口を開けば愚痴や溜め息…という人、いつも何かに悩んでいる人、というのがいます。
よかれと思って援助やアドバイスをして、その問題を解決しようとしても、その人はじつは解決を望んでいないので、納得、満足しません、不快な反応を見せたりします。心が健康な人は 何なのだ? 何故なんだ?と思いますが、「ただ聞いて、そして優しい受け止めをしてくれることだけを望んでいる」のです。
その人は、その嘆かわしい事態や悩み事を、失いたくないのです。
常に何かに困っていること、何かを悩んでいることが必要なのです。
なぜって、可哀そうな自分であれば、周囲からの注目や気遣い、愛情を向けてもらうことができるからです。

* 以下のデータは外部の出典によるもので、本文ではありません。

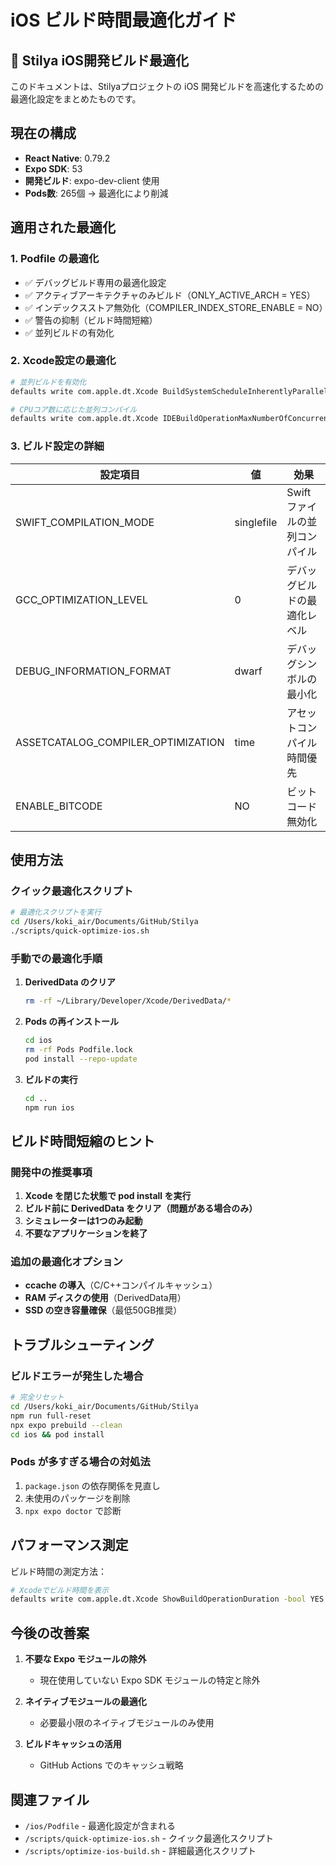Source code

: # iOS ビルド時間最適化ガイド

## 🚀 Stilya iOS開発ビルド最適化

このドキュメントは、Stilyaプロジェクトの iOS 開発ビルドを高速化するための最適化設定をまとめたものです。

## 現在の構成
- **React Native**: 0.79.2
- **Expo SDK**: 53
- **開発ビルド**: expo-dev-client 使用
- **Pods数**: 265個 → 最適化により削減

## 適用された最適化

### 1. Podfile の最適化
- ✅ デバッグビルド専用の最適化設定
- ✅ アクティブアーキテクチャのみビルド（ONLY_ACTIVE_ARCH = YES）
- ✅ インデックスストア無効化（COMPILER_INDEX_STORE_ENABLE = NO）
- ✅ 警告の抑制（ビルド時間短縮）
- ✅ 並列ビルドの有効化

### 2. Xcode設定の最適化
```bash
# 並列ビルドを有効化
defaults write com.apple.dt.Xcode BuildSystemScheduleInherentlyParallelCommandsExclusively -bool NO

# CPUコア数に応じた並列コンパイル
defaults write com.apple.dt.Xcode IDEBuildOperationMaxNumberOfConcurrentCompileTasks $(sysctl -n hw.ncpu)
```

### 3. ビルド設定の詳細

| 設定項目 | 値 | 効果 |
|---------|-----|------|
| SWIFT_COMPILATION_MODE | singlefile | Swiftファイルの並列コンパイル |
| GCC_OPTIMIZATION_LEVEL | 0 | デバッグビルドの最適化レベル |
| DEBUG_INFORMATION_FORMAT | dwarf | デバッグシンボルの最小化 |
| ASSETCATALOG_COMPILER_OPTIMIZATION | time | アセットコンパイル時間優先 |
| ENABLE_BITCODE | NO | ビットコード無効化 |

## 使用方法

### クイック最適化スクリプト
```bash
# 最適化スクリプトを実行
cd /Users/koki_air/Documents/GitHub/Stilya
./scripts/quick-optimize-ios.sh
```

### 手動での最適化手順

1. **DerivedData のクリア**
   ```bash
   rm -rf ~/Library/Developer/Xcode/DerivedData/*
   ```

2. **Pods の再インストール**
   ```bash
   cd ios
   rm -rf Pods Podfile.lock
   pod install --repo-update
   ```

3. **ビルドの実行**
   ```bash
   cd ..
   npm run ios
   ```

## ビルド時間短縮のヒント

### 開発中の推奨事項
1. **Xcode を閉じた状態で pod install を実行**
2. **ビルド前に DerivedData をクリア（問題がある場合のみ）**
3. **シミュレーターは1つのみ起動**
4. **不要なアプリケーションを終了**

### 追加の最適化オプション
- **ccache の導入**（C/C++コンパイルキャッシュ）
- **RAM ディスクの使用**（DerivedData用）
- **SSD の空き容量確保**（最低50GB推奨）

## トラブルシューティング

### ビルドエラーが発生した場合
```bash
# 完全リセット
cd /Users/koki_air/Documents/GitHub/Stilya
npm run full-reset
npx expo prebuild --clean
cd ios && pod install
```

### Pods が多すぎる場合の対処法
1. `package.json` の依存関係を見直し
2. 未使用のパッケージを削除
3. `npx expo doctor` で診断

## パフォーマンス測定

ビルド時間の測定方法：
```bash
# Xcodeでビルド時間を表示
defaults write com.apple.dt.Xcode ShowBuildOperationDuration -bool YES
```

## 今後の改善案

1. **不要な Expo モジュールの除外**
   - 現在使用していない Expo SDK モジュールの特定と除外

2. **ネイティブモジュールの最適化**
   - 必要最小限のネイティブモジュールのみ使用

3. **ビルドキャッシュの活用**
   - GitHub Actions でのキャッシュ戦略

## 関連ファイル
- `/ios/Podfile` - 最適化設定が含まれる
- `/scripts/quick-optimize-ios.sh` - クイック最適化スクリプト
- `/scripts/optimize-ios-build.sh` - 詳細最適化スクリプト
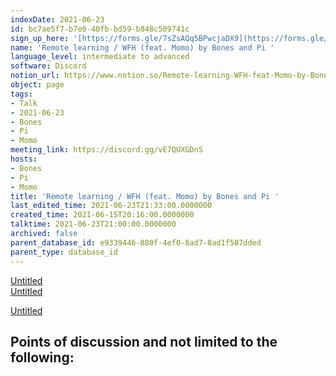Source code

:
 ```yaml
---
indexDate: 2021-06-23
id: bc7ae5f7-b7e0-40fb-bd59-b848c509741c
sign_up_here: '[https://forms.gle/7sZsAQq5BPwcjaDX9](https://forms.gle/7sZsAQq5BPwcjaDX9)'
name: 'Remote learning / WFH (feat. Momo) by Bones and Pi '
language_level: intermediate to advanced
software: Discord
notion_url: https://www.notion.so/Remote-learning-WFH-feat-Momo-by-Bones-and-Pi-bc7ae5f7b7e040fbbd59b848c509741c
object: page
tags:
- Talk
- 2021-06-23
- Bones
- Pi
- Momo
meeting_link: https://discord.gg/vE7QUXGDnS
hosts:
- Bones
- Pi
- Momo
title: 'Remote learning / WFH (feat. Momo) by Bones and Pi '
last_edited_time: 2021-06-23T21:33:00.0000000
created_time: 2021-06-15T20:16:00.0000000
talktime: 2021-06-23T21:00:00.0000000
archived: false
parent_database_id: e9339446-880f-4ef0-8ad7-8ad1f507dded
parent_type: database_id
---
```


[Untitled](https://www.notion.so/23f0f26c7f1547c0b08477c0c6f1f461)   
[Untitled](https://www.notion.so/482e61b02b9c4456b2b4fe86bb7544c6)   

[Untitled](https://www.notion.so/60226399bd024bf4bf588586f8013a21)   
## Points of discussion and not limited to the following:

その人は、問題を解決して変化、成長しようなんて、思っていないわけです。
そういう人は、幼い頃から支配的な親によって「自由に生きていく力」を奪われていたり、無条件に愛されて自分はこの自分でいいんだという「安心感」を得られていなかったりします。
“かまってちゃん” なんていう言い方がありますが、これ、若いときはまだしも、50歳でも80歳でも、精神的に大人になれていなくて “かまってちゃん” ということはあるんですよね、いい歳をして 子どもみたいな態度と自分は可哀そうなんだという言い方で回りをうんざりさせている人っているでしょう? ちょっと厄介ですね、一生そんなふうだと。
「問題に向き合って解決し、成長していきたい」という健やかな「成長欲求」、
「とにかく関心を向けてもらい気遣われ守られ安心したい」という「退行欲求」・・・
「成長欲求」で生きている人なのか、「退行欲求」で生きている人なのか・・・、相談室でご相談を受けるとき、この方はどちらかな、ということを、私はしっかり見ています。問題を解決して成長しようとしているのか、それとも、共感的な態度で受け止めてほしいだけで問題の解決は求めていないのか、によって、提供するものが全く違うからです。
仕事で相談を受けている人でなくても、日常生活のなかで、誰かからの愚痴や、終わりのない悩み事を聞かされて困っている・・・という方は、この視点で眺めてみると、納得がいくかもしれません。
身近な人に、たびたび延々と グチグチとメソメソとやられちゃうと、消耗してしまうかもしれませんが、「この人は 子どもでいたい人、他人からの関心や愛情が欲しくて仕方がない人なんだなぁ・・・」「悩ましい状態が必要で、手放せずにいる人なんだなぁ・・・」と思って見てみてください。
“問題の解決を一緒に考えてあげる” ことなど無駄なんだと分かり、心に余裕が生まれ、振り回されて疲れる・・・ということは減るかと思います。